Source data START

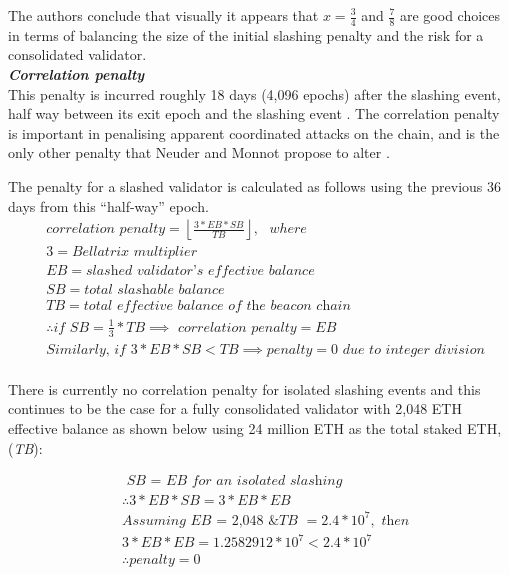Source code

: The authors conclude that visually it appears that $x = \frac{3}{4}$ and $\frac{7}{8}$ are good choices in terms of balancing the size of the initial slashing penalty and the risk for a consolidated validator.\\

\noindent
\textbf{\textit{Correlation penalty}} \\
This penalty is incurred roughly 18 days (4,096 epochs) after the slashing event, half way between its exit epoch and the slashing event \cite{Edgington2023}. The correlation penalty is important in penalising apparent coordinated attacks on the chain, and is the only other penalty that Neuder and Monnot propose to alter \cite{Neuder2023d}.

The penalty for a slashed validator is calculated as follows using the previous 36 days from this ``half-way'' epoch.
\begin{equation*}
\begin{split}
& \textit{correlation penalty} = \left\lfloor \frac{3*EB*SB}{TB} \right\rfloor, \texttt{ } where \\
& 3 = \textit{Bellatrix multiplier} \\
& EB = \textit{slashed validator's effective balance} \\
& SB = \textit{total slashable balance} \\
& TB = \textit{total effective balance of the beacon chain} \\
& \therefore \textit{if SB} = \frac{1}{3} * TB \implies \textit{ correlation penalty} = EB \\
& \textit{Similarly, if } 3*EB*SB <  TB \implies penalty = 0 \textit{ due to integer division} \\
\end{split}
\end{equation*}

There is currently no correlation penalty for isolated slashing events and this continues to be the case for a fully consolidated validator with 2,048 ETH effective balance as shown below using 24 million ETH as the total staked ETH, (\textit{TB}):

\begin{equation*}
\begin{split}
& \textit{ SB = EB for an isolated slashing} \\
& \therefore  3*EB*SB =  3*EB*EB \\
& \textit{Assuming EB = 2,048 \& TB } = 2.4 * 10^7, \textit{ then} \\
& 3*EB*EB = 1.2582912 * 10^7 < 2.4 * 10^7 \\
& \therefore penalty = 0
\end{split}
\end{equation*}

Source data END
Source data START

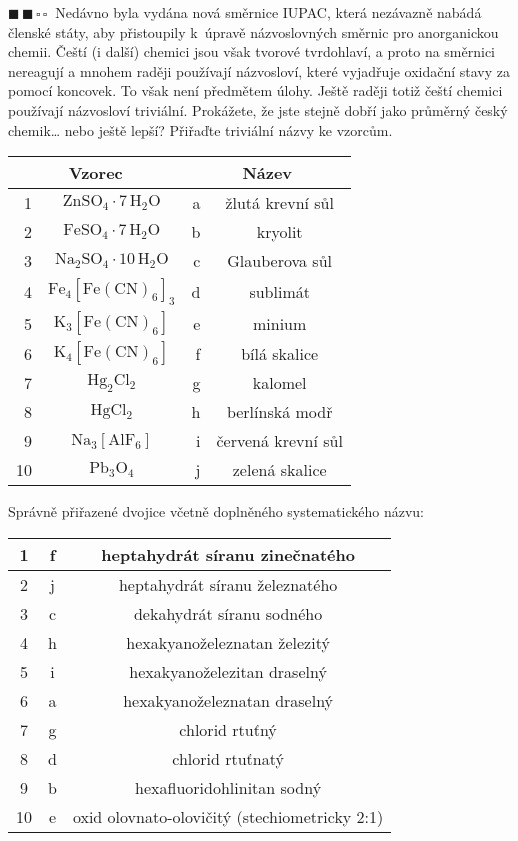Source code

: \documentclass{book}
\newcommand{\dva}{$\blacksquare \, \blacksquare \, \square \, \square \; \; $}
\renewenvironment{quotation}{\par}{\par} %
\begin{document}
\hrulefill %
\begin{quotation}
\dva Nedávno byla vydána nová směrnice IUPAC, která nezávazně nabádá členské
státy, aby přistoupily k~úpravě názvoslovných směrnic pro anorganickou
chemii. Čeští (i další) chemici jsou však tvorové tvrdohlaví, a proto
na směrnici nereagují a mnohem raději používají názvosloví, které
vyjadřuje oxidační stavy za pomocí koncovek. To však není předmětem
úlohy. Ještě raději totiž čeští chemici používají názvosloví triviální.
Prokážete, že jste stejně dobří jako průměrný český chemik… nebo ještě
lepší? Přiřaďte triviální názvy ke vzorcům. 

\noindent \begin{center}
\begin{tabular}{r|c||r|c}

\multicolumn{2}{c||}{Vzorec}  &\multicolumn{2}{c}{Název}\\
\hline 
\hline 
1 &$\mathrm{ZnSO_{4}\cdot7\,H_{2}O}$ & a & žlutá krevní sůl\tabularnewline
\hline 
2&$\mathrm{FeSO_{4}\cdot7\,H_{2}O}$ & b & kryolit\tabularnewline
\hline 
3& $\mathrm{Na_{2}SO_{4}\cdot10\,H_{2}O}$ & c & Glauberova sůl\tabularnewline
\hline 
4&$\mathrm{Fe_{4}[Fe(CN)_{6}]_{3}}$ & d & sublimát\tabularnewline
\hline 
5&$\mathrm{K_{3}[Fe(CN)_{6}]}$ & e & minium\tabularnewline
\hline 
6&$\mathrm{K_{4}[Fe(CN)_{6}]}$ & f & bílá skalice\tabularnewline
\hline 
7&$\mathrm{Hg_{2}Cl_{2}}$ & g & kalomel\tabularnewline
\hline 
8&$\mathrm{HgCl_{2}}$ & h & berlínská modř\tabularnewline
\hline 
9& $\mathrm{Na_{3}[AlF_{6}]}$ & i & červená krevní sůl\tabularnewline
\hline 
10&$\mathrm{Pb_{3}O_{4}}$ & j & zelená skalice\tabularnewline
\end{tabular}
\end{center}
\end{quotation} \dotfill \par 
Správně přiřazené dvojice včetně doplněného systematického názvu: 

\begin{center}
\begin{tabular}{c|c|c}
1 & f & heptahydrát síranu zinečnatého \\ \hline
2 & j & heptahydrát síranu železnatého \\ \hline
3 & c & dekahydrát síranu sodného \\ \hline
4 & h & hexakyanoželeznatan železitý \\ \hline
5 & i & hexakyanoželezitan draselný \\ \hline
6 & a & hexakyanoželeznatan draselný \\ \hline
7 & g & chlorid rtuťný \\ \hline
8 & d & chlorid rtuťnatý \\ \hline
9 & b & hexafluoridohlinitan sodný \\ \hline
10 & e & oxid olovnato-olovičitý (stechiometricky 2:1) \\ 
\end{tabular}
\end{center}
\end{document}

Source data END
Source data START

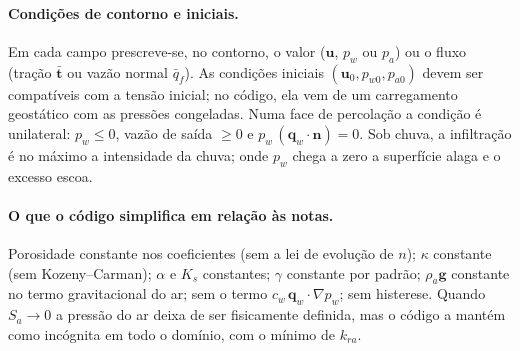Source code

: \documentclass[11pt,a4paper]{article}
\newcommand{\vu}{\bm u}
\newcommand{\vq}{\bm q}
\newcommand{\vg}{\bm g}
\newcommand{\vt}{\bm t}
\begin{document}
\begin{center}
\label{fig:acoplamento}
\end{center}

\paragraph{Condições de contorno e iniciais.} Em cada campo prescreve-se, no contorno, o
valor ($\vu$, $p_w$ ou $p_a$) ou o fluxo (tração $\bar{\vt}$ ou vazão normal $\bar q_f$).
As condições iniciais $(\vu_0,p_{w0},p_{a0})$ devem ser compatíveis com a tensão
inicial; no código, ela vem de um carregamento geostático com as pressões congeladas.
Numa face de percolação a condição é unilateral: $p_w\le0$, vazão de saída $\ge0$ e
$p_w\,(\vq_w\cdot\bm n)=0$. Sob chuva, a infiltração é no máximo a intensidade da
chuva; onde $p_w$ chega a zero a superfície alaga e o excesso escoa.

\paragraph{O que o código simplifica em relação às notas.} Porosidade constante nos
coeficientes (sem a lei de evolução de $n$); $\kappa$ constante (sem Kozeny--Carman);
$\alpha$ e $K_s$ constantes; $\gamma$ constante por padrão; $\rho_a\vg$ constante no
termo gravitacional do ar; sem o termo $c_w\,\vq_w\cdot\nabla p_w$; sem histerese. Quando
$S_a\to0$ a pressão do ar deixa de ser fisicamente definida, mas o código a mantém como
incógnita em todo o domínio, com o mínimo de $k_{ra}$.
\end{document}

Source data END

**Task to complete:** Report, from the entries above, each line where "skalice" is found.

**Exercise answer:**
6&$\mathrm{K_{4}[Fe(CN)_{6}]}$ & f & bílá skalice\tabularnewline
10&$\mathrm{Pb_{3}O_{4}}$ & j & zelená skalice\tabularnewline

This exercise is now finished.